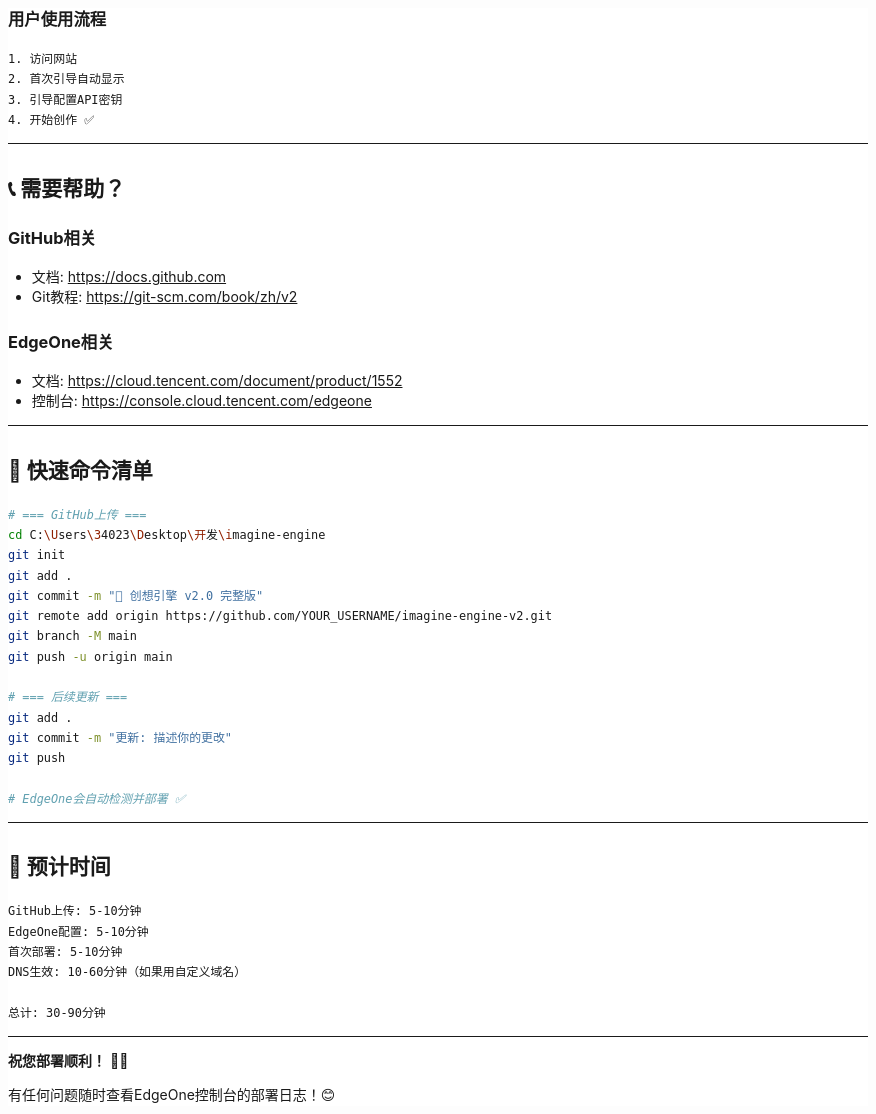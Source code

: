 ### **用户使用流程**
```
1. 访问网站
2. 首次引导自动显示
3. 引导配置API密钥
4. 开始创作 ✅
```

---

## 📞 需要帮助？

### **GitHub相关**
- 文档: https://docs.github.com
- Git教程: https://git-scm.com/book/zh/v2

### **EdgeOne相关**
- 文档: https://cloud.tencent.com/document/product/1552
- 控制台: https://console.cloud.tencent.com/edgeone

---

## 🎊 快速命令清单

```bash
# === GitHub上传 ===
cd C:\Users\34023\Desktop\开发\imagine-engine
git init
git add .
git commit -m "🎉 创想引擎 v2.0 完整版"
git remote add origin https://github.com/YOUR_USERNAME/imagine-engine-v2.git
git branch -M main
git push -u origin main

# === 后续更新 ===
git add .
git commit -m "更新: 描述你的更改"
git push

# EdgeOne会自动检测并部署 ✅
```

---

## 🎯 预计时间

```
GitHub上传: 5-10分钟
EdgeOne配置: 5-10分钟
首次部署: 5-10分钟
DNS生效: 10-60分钟（如果用自定义域名）

总计: 30-90分钟
```

---

**祝您部署顺利！** 🚀✨

有任何问题随时查看EdgeOne控制台的部署日志！😊

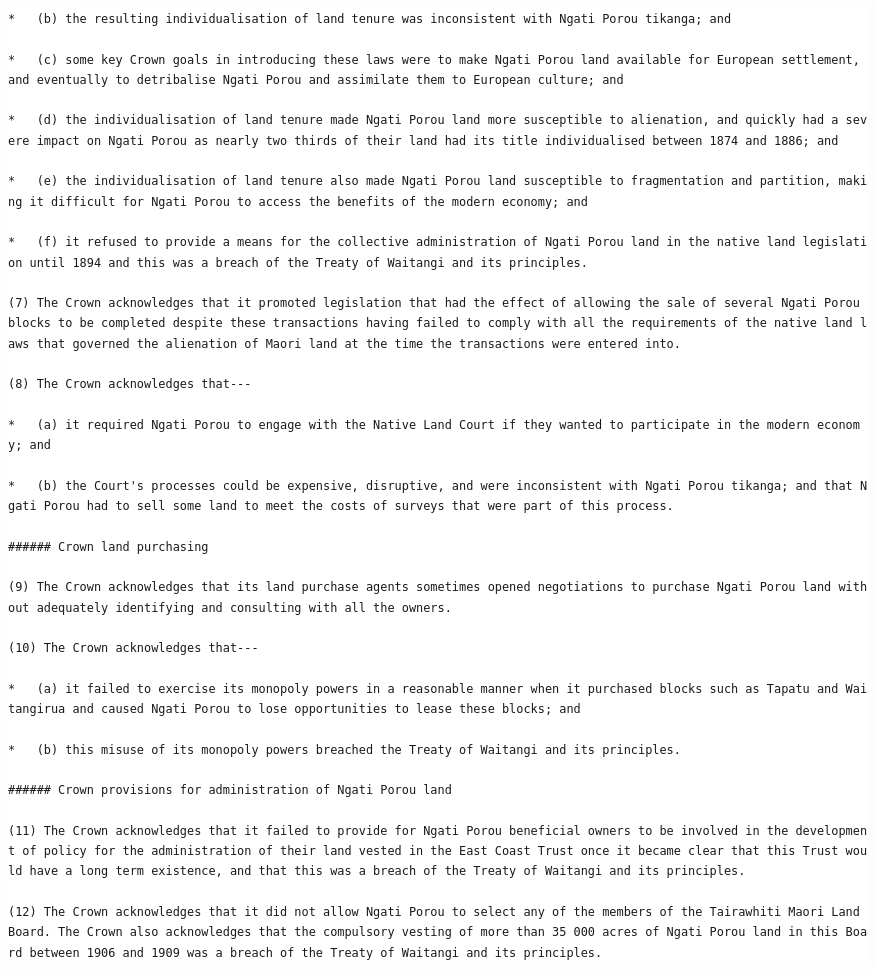     *   (b) the resulting individualisation of land tenure was inconsistent with Ngati Porou tikanga; and
    
    *   (c) some key Crown goals in introducing these laws were to make Ngati Porou land available for European settlement, and eventually to detribalise Ngati Porou and assimilate them to European culture; and
    
    *   (d) the individualisation of land tenure made Ngati Porou land more susceptible to alienation, and quickly had a severe impact on Ngati Porou as nearly two thirds of their land had its title individualised between 1874 and 1886; and
    
    *   (e) the individualisation of land tenure also made Ngati Porou land susceptible to fragmentation and partition, making it difficult for Ngati Porou to access the benefits of the modern economy; and
    
    *   (f) it refused to provide a means for the collective administration of Ngati Porou land in the native land legislation until 1894 and this was a breach of the Treaty of Waitangi and its principles.
    
    (7) The Crown acknowledges that it promoted legislation that had the effect of allowing the sale of several Ngati Porou blocks to be completed despite these transactions having failed to comply with all the requirements of the native land laws that governed the alienation of Maori land at the time the transactions were entered into.
    
    (8) The Crown acknowledges that---
        
    *   (a) it required Ngati Porou to engage with the Native Land Court if they wanted to participate in the modern economy; and
    
    *   (b) the Court's processes could be expensive, disruptive, and were inconsistent with Ngati Porou tikanga; and that Ngati Porou had to sell some land to meet the costs of surveys that were part of this process.
    
    ###### Crown land purchasing
    
    (9) The Crown acknowledges that its land purchase agents sometimes opened negotiations to purchase Ngati Porou land without adequately identifying and consulting with all the owners.
    
    (10) The Crown acknowledges that---
        
    *   (a) it failed to exercise its monopoly powers in a reasonable manner when it purchased blocks such as Tapatu and Waitangirua and caused Ngati Porou to lose opportunities to lease these blocks; and
    
    *   (b) this misuse of its monopoly powers breached the Treaty of Waitangi and its principles.
    
    ###### Crown provisions for administration of Ngati Porou land
    
    (11) The Crown acknowledges that it failed to provide for Ngati Porou beneficial owners to be involved in the development of policy for the administration of their land vested in the East Coast Trust once it became clear that this Trust would have a long term existence, and that this was a breach of the Treaty of Waitangi and its principles.
    
    (12) The Crown acknowledges that it did not allow Ngati Porou to select any of the members of the Tairawhiti Maori Land Board. The Crown also acknowledges that the compulsory vesting of more than 35 000 acres of Ngati Porou land in this Board between 1906 and 1909 was a breach of the Treaty of Waitangi and its principles.
    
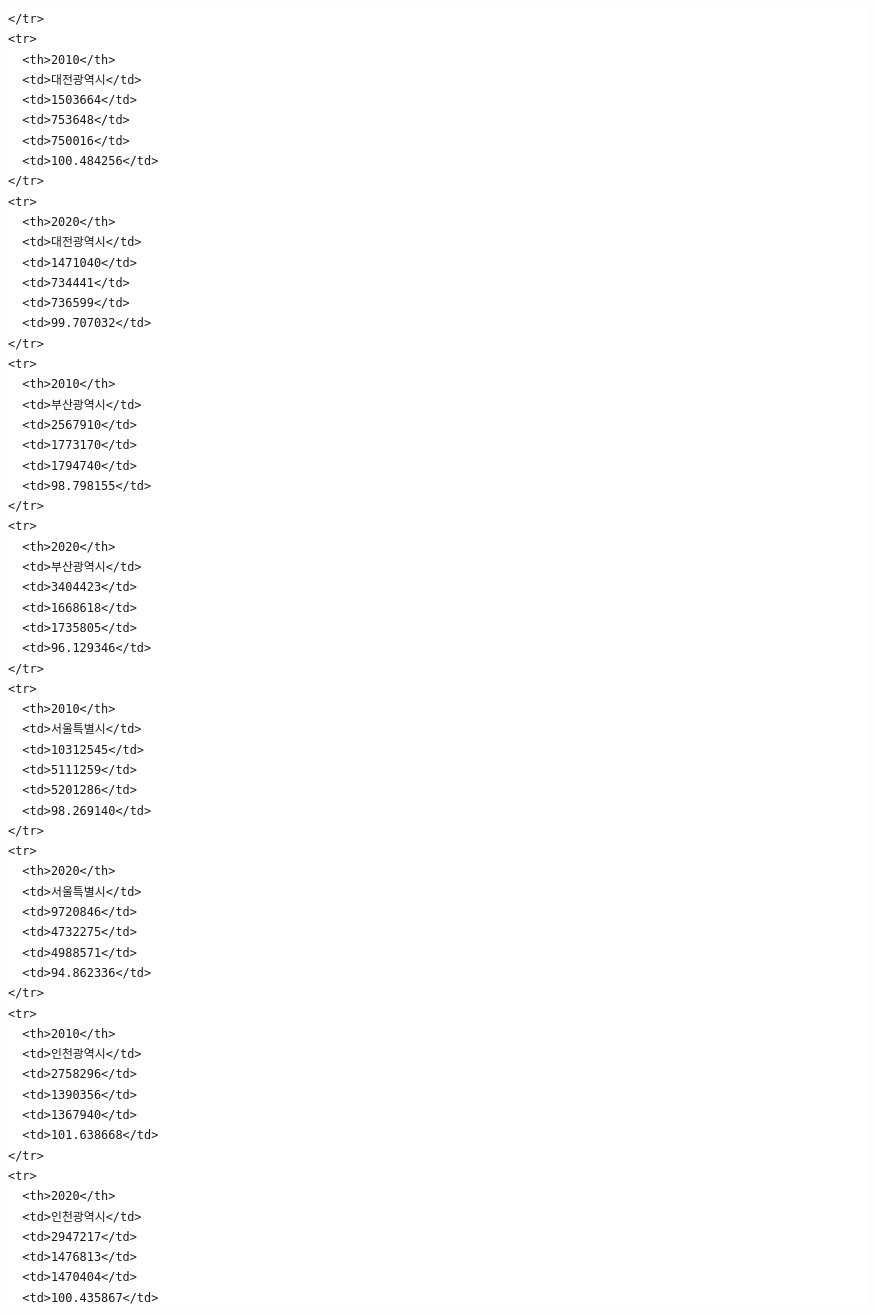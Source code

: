     </tr>
    <tr>
      <th>2010</th>
      <td>대전광역시</td>
      <td>1503664</td>
      <td>753648</td>
      <td>750016</td>
      <td>100.484256</td>
    </tr>
    <tr>
      <th>2020</th>
      <td>대전광역시</td>
      <td>1471040</td>
      <td>734441</td>
      <td>736599</td>
      <td>99.707032</td>
    </tr>
    <tr>
      <th>2010</th>
      <td>부산광역시</td>
      <td>2567910</td>
      <td>1773170</td>
      <td>1794740</td>
      <td>98.798155</td>
    </tr>
    <tr>
      <th>2020</th>
      <td>부산광역시</td>
      <td>3404423</td>
      <td>1668618</td>
      <td>1735805</td>
      <td>96.129346</td>
    </tr>
    <tr>
      <th>2010</th>
      <td>서울특별시</td>
      <td>10312545</td>
      <td>5111259</td>
      <td>5201286</td>
      <td>98.269140</td>
    </tr>
    <tr>
      <th>2020</th>
      <td>서울특별시</td>
      <td>9720846</td>
      <td>4732275</td>
      <td>4988571</td>
      <td>94.862336</td>
    </tr>
    <tr>
      <th>2010</th>
      <td>인천광역시</td>
      <td>2758296</td>
      <td>1390356</td>
      <td>1367940</td>
      <td>101.638668</td>
    </tr>
    <tr>
      <th>2020</th>
      <td>인천광역시</td>
      <td>2947217</td>
      <td>1476813</td>
      <td>1470404</td>
      <td>100.435867</td>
* * *
* TASK TO COMPLETE: What you give back should be exactly the lines of the entries above from the one containing "<td>1367940</td>" to the end, and nothing more.

* SOLUTION FOR THIS EXERCISE:
      <td>1367940</td>
      <td>101.638668</td>
    </tr>
    <tr>
      <th>2020</th>
      <td>인천광역시</td>
      <td>2947217</td>
      <td>1476813</td>
      <td>1470404</td>
      <td>100.435867</td>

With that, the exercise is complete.